INSTRUCTIONS TO FOLLOW: Gather up every line from the entries below that uses the word "strip".

RECORDS SHOWN:
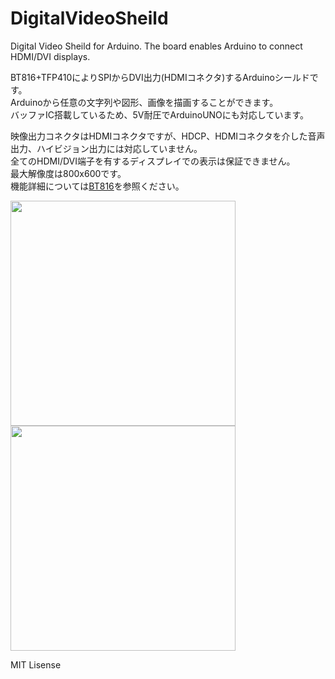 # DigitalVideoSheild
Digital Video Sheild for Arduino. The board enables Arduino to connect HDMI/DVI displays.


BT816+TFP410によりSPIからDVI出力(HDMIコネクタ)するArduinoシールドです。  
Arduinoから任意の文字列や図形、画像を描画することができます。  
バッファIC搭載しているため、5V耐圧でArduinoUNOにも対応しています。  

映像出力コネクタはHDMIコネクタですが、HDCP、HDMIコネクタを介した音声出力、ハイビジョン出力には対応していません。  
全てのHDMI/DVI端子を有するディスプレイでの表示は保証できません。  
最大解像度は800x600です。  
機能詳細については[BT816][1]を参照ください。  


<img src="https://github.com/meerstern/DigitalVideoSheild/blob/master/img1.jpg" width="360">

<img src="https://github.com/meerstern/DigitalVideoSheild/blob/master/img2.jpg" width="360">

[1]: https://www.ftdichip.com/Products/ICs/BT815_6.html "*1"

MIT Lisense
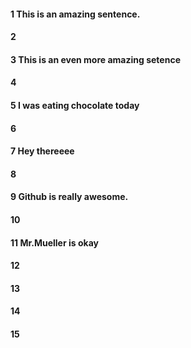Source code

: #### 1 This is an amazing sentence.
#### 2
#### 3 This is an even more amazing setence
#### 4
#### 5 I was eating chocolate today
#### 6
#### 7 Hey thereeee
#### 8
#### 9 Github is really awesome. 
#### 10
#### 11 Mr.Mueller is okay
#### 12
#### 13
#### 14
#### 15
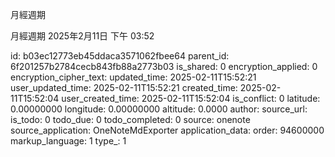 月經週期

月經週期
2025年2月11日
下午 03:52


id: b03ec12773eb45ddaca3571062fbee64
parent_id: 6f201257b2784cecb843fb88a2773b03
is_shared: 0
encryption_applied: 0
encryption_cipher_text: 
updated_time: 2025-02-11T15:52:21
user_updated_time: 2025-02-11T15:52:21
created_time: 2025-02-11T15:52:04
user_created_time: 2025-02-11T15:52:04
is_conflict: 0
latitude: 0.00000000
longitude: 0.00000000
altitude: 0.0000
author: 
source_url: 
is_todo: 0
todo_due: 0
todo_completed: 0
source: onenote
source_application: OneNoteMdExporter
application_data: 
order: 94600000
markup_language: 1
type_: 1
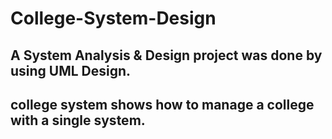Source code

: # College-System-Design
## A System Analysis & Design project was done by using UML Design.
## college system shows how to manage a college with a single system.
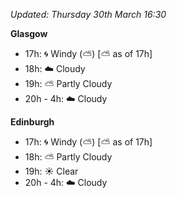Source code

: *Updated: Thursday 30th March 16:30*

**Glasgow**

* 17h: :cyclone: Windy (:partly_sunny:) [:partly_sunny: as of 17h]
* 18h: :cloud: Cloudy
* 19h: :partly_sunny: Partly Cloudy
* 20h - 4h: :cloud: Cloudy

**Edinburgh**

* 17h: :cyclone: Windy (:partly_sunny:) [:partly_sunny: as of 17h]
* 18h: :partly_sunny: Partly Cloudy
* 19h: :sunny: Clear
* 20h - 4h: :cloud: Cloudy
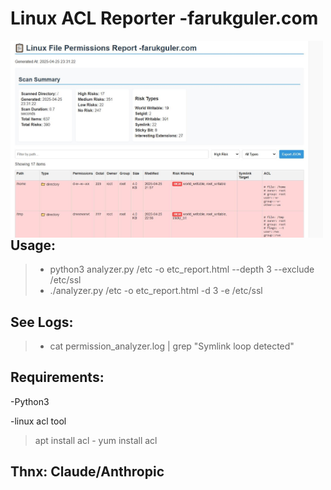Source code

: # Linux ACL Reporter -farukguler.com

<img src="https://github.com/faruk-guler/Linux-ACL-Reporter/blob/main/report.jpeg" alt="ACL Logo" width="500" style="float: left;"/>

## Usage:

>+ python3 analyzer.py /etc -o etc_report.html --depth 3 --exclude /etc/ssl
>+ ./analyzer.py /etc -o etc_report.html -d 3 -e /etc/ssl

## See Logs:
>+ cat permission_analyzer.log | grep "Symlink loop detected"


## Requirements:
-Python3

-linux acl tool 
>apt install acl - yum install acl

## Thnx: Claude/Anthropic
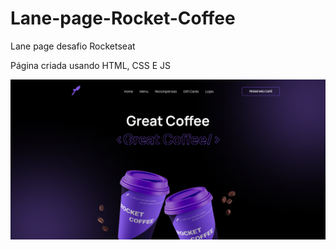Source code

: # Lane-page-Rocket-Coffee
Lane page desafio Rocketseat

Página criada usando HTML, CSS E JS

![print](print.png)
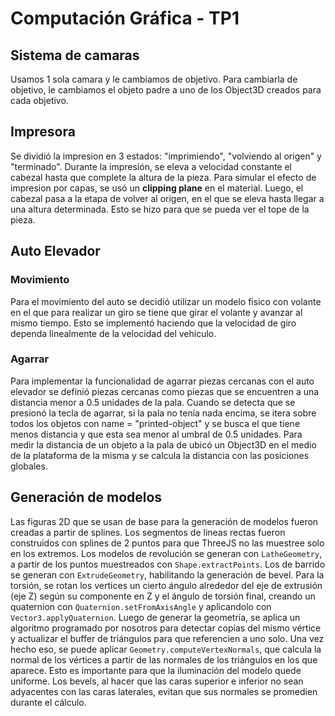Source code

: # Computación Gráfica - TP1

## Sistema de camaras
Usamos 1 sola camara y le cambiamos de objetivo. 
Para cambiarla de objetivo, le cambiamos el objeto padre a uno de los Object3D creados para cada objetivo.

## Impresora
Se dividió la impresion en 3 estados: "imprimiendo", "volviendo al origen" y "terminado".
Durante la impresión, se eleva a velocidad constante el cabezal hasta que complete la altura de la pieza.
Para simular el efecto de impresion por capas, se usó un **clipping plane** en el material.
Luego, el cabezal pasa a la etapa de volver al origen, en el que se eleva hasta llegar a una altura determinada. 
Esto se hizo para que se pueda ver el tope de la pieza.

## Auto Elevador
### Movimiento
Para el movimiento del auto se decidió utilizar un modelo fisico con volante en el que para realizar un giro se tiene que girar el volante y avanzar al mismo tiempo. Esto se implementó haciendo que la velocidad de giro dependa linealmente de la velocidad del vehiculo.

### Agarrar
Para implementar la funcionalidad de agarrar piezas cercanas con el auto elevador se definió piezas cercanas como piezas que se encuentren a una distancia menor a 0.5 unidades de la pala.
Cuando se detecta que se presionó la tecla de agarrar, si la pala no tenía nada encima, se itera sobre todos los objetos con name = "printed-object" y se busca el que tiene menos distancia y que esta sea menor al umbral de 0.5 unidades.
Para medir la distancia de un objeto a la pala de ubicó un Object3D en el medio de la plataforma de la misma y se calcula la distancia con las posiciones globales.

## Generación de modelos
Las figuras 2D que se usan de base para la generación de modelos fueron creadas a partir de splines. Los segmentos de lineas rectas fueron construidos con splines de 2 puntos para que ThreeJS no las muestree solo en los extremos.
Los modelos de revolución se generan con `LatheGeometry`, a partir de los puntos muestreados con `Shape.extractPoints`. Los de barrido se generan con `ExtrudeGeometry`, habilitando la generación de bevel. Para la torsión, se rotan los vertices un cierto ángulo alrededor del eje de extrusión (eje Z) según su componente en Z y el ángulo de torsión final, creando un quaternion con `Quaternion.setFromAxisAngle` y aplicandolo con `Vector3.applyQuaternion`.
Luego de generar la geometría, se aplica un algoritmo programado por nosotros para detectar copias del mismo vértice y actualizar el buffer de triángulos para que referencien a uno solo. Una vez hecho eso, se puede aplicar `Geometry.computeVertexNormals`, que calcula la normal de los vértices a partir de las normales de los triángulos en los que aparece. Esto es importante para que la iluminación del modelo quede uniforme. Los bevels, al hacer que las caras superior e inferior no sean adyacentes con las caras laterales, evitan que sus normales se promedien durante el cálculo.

--

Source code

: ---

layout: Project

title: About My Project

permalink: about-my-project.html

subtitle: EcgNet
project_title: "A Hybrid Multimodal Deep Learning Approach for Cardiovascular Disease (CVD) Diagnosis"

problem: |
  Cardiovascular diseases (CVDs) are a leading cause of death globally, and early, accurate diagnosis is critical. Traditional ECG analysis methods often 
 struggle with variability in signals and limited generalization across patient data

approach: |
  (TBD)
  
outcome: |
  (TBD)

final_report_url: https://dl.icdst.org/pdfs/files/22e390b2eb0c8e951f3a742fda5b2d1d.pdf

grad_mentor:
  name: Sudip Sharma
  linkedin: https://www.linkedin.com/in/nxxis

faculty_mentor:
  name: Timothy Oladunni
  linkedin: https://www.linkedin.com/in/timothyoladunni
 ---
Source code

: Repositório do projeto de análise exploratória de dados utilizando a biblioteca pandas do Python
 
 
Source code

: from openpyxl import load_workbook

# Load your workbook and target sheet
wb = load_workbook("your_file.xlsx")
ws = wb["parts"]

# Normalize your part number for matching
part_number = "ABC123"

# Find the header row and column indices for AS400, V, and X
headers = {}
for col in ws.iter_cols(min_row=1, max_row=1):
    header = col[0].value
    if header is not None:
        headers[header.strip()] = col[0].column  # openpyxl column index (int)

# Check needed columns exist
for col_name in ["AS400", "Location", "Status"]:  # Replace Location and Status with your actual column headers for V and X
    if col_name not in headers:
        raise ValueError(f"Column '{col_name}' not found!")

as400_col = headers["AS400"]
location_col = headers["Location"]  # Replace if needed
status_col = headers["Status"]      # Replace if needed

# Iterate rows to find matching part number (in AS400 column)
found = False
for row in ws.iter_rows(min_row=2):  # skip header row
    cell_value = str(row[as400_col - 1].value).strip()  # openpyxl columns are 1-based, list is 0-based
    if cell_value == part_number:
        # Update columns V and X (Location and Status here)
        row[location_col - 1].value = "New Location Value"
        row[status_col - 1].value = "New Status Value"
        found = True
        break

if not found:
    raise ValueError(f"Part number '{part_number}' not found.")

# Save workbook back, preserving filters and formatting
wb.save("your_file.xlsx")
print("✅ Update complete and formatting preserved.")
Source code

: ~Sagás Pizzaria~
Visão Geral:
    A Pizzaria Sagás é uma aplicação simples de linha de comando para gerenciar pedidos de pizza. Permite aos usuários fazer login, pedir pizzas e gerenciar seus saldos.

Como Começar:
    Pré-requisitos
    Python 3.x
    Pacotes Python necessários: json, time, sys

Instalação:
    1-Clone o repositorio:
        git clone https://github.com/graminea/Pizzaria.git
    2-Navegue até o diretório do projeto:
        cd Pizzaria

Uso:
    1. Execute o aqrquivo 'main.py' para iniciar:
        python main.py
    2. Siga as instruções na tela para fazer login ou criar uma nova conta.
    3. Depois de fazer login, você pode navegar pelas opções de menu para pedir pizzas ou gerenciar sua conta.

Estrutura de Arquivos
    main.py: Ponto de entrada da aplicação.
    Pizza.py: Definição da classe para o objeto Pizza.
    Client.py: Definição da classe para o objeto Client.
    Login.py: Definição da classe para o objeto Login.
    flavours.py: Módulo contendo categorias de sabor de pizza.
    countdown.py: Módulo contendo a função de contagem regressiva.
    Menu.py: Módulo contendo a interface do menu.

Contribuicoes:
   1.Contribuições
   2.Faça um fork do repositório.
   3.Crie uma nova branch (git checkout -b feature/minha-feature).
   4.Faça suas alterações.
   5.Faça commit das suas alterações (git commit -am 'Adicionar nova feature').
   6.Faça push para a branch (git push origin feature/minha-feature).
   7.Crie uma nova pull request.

EXERCISE OUTPUT:
        headers[header.strip()] = col[0].column  # openpyxl column index (int)
    cell_value = str(row[as400_col - 1].value).strip()  # openpyxl columns are 1-based, list is 0-based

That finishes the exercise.